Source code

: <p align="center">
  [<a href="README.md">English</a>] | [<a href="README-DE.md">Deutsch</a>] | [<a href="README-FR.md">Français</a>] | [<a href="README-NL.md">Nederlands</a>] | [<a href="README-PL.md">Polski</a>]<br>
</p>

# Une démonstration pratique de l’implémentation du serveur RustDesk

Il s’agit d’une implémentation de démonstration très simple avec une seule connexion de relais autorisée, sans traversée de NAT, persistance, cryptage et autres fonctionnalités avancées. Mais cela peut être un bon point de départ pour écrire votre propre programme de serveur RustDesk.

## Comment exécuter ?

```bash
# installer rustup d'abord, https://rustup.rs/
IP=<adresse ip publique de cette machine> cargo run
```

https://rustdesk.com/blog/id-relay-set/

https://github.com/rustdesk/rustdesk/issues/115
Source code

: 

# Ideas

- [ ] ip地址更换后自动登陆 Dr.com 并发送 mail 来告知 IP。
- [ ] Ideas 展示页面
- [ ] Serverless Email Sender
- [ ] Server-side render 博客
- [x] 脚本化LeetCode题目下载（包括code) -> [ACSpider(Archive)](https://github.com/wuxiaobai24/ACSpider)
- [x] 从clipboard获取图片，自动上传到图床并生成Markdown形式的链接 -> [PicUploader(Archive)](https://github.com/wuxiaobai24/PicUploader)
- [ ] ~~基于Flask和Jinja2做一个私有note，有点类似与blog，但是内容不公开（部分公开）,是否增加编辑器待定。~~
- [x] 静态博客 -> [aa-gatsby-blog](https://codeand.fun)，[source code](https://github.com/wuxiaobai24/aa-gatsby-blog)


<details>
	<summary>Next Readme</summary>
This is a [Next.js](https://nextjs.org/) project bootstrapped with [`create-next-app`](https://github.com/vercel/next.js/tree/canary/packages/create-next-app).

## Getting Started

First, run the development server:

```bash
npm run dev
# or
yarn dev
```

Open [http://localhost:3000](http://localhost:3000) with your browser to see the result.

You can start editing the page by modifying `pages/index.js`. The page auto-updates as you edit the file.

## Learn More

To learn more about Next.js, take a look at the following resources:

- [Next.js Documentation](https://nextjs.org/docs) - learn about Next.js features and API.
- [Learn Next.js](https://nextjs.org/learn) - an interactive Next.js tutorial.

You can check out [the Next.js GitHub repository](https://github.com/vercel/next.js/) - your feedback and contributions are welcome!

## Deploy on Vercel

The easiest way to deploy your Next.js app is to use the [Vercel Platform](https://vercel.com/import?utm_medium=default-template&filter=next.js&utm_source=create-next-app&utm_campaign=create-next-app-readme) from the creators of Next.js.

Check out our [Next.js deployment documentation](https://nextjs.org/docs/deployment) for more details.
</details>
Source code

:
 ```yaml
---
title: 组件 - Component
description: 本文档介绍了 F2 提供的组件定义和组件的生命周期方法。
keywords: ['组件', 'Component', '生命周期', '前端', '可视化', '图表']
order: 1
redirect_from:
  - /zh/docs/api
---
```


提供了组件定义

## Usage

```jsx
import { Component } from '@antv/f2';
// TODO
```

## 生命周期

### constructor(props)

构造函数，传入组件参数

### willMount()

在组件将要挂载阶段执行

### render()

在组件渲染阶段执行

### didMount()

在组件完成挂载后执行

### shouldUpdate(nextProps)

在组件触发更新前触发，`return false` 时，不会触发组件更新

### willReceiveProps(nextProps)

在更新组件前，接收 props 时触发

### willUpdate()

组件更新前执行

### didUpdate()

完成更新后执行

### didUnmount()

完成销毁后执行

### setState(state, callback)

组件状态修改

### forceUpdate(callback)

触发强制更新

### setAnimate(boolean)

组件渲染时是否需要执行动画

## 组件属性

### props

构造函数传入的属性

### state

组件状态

+ + +

**ABOUT THIS TASK**
Give every entry in the listing above again, exactly as written.

**ANSWER FOR THIS EXERCISE**
Source code

: <p align="center">
  [<a href="README.md">English</a>] | [<a href="README-DE.md">Deutsch</a>] | [<a href="README-FR.md">Français</a>] | [<a href="README-NL.md">Nederlands</a>] | [<a href="README-PL.md">Polski</a>]<br>
</p>

# Une démonstration pratique de l’implémentation du serveur RustDesk

Il s’agit d’une implémentation de démonstration très simple avec une seule connexion de relais autorisée, sans traversée de NAT, persistance, cryptage et autres fonctionnalités avancées. Mais cela peut être un bon point de départ pour écrire votre propre programme de serveur RustDesk.

## Comment exécuter ?

```bash
# installer rustup d'abord, https://rustup.rs/
IP=<adresse ip publique de cette machine> cargo run
```

https://rustdesk.com/blog/id-relay-set/

https://github.com/rustdesk/rustdesk/issues/115
Source code

: 

# Ideas

- [ ] ip地址更换后自动登陆 Dr.com 并发送 mail 来告知 IP。
- [ ] Ideas 展示页面
- [ ] Serverless Email Sender
- [ ] Server-side render 博客
- [x] 脚本化LeetCode题目下载（包括code) -> [ACSpider(Archive)](https://github.com/wuxiaobai24/ACSpider)
- [x] 从clipboard获取图片，自动上传到图床并生成Markdown形式的链接 -> [PicUploader(Archive)](https://github.com/wuxiaobai24/PicUploader)
- [ ] ~~基于Flask和Jinja2做一个私有note，有点类似与blog，但是内容不公开（部分公开）,是否增加编辑器待定。~~
- [x] 静态博客 -> [aa-gatsby-blog](https://codeand.fun)，[source code](https://github.com/wuxiaobai24/aa-gatsby-blog)


<details>
	<summary>Next Readme</summary>
This is a [Next.js](https://nextjs.org/) project bootstrapped with [`create-next-app`](https://github.com/vercel/next.js/tree/canary/packages/create-next-app).

## Getting Started

First, run the development server:

```bash
npm run dev
# or
yarn dev
```

Open [http://localhost:3000](http://localhost:3000) with your browser to see the result.

You can start editing the page by modifying `pages/index.js`. The page auto-updates as you edit the file.

## Learn More

To learn more about Next.js, take a look at the following resources:

- [Next.js Documentation](https://nextjs.org/docs) - learn about Next.js features and API.
- [Learn Next.js](https://nextjs.org/learn) - an interactive Next.js tutorial.

You can check out [the Next.js GitHub repository](https://github.com/vercel/next.js/) - your feedback and contributions are welcome!

## Deploy on Vercel

The easiest way to deploy your Next.js app is to use the [Vercel Platform](https://vercel.com/import?utm_medium=default-template&filter=next.js&utm_source=create-next-app&utm_campaign=create-next-app-readme) from the creators of Next.js.

Check out our [Next.js deployment documentation](https://nextjs.org/docs/deployment) for more details.
</details>
Source code

:
 ```yaml
---
title: 组件 - Component
description: 本文档介绍了 F2 提供的组件定义和组件的生命周期方法。
keywords: ['组件', 'Component', '生命周期', '前端', '可视化', '图表']
order: 1
redirect_from:
  - /zh/docs/api
---
```


提供了组件定义

## Usage

```jsx
import { Component } from '@antv/f2';
// TODO
```

## 生命周期

### constructor(props)

构造函数，传入组件参数

### willMount()

在组件将要挂载阶段执行

### render()

在组件渲染阶段执行

### didMount()

在组件完成挂载后执行

### shouldUpdate(nextProps)

在组件触发更新前触发，`return false` 时，不会触发组件更新

### willReceiveProps(nextProps)

在更新组件前，接收 props 时触发

### willUpdate()

组件更新前执行

### didUpdate()

完成更新后执行

### didUnmount()

完成销毁后执行

### setState(state, callback)

组件状态修改

### forceUpdate(callback)

触发强制更新

### setAnimate(boolean)

组件渲染时是否需要执行动画

## 组件属性

### props

构造函数传入的属性

### state

组件状态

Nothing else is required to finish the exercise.